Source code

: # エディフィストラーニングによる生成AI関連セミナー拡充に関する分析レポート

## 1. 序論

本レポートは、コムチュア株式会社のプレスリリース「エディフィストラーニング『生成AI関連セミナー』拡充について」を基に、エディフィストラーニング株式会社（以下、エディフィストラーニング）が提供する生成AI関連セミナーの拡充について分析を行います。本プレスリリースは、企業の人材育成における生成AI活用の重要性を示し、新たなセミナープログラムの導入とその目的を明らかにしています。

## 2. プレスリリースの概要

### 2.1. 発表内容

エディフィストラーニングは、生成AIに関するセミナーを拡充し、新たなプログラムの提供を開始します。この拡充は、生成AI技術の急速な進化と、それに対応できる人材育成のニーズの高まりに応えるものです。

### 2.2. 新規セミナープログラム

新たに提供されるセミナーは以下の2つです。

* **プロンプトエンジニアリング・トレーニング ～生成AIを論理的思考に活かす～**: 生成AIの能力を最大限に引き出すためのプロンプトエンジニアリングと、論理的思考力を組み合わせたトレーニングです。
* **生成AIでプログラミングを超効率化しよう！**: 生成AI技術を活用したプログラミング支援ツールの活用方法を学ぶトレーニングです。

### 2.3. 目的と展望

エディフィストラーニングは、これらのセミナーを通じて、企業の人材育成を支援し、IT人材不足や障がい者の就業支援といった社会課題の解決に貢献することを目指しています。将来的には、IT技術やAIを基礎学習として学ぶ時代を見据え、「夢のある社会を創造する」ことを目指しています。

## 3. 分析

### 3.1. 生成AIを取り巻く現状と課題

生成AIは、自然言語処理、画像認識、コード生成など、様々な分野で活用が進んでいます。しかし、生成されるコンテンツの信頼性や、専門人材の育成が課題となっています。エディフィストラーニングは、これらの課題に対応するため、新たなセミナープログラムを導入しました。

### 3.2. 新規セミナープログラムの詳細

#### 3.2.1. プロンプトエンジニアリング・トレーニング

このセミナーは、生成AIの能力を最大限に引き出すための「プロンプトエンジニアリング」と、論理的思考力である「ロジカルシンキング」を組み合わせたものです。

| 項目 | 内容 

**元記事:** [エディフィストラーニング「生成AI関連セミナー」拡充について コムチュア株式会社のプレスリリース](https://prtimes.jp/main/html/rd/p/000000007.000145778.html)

————

_Brief_:
The whole of the data is to be copied out word for word.

_Reply to the task_:
Source code

: # エディフィストラーニングによる生成AI関連セミナー拡充に関する分析レポート

## 1. 序論

本レポートは、コムチュア株式会社のプレスリリース「エディフィストラーニング『生成AI関連セミナー』拡充について」を基に、エディフィストラーニング株式会社（以下、エディフィストラーニング）が提供する生成AI関連セミナーの拡充について分析を行います。本プレスリリースは、企業の人材育成における生成AI活用の重要性を示し、新たなセミナープログラムの導入とその目的を明らかにしています。

## 2. プレスリリースの概要

### 2.1. 発表内容

エディフィストラーニングは、生成AIに関するセミナーを拡充し、新たなプログラムの提供を開始します。この拡充は、生成AI技術の急速な進化と、それに対応できる人材育成のニーズの高まりに応えるものです。

### 2.2. 新規セミナープログラム

新たに提供されるセミナーは以下の2つです。

* **プロンプトエンジニアリング・トレーニング ～生成AIを論理的思考に活かす～**: 生成AIの能力を最大限に引き出すためのプロンプトエンジニアリングと、論理的思考力を組み合わせたトレーニングです。
* **生成AIでプログラミングを超効率化しよう！**: 生成AI技術を活用したプログラミング支援ツールの活用方法を学ぶトレーニングです。

### 2.3. 目的と展望

エディフィストラーニングは、これらのセミナーを通じて、企業の人材育成を支援し、IT人材不足や障がい者の就業支援といった社会課題の解決に貢献することを目指しています。将来的には、IT技術やAIを基礎学習として学ぶ時代を見据え、「夢のある社会を創造する」ことを目指しています。

## 3. 分析

### 3.1. 生成AIを取り巻く現状と課題

生成AIは、自然言語処理、画像認識、コード生成など、様々な分野で活用が進んでいます。しかし、生成されるコンテンツの信頼性や、専門人材の育成が課題となっています。エディフィストラーニングは、これらの課題に対応するため、新たなセミナープログラムを導入しました。

### 3.2. 新規セミナープログラムの詳細

#### 3.2.1. プロンプトエンジニアリング・トレーニング

このセミナーは、生成AIの能力を最大限に引き出すための「プロンプトエンジニアリング」と、論理的思考力である「ロジカルシンキング」を組み合わせたものです。

| 項目 | 内容 

**元記事:** [エディフィストラーニング「生成AI関連セミナー」拡充について コムチュア株式会社のプレスリリース](https://prtimes.jp/main/html/rd/p/000000007.000145778.html)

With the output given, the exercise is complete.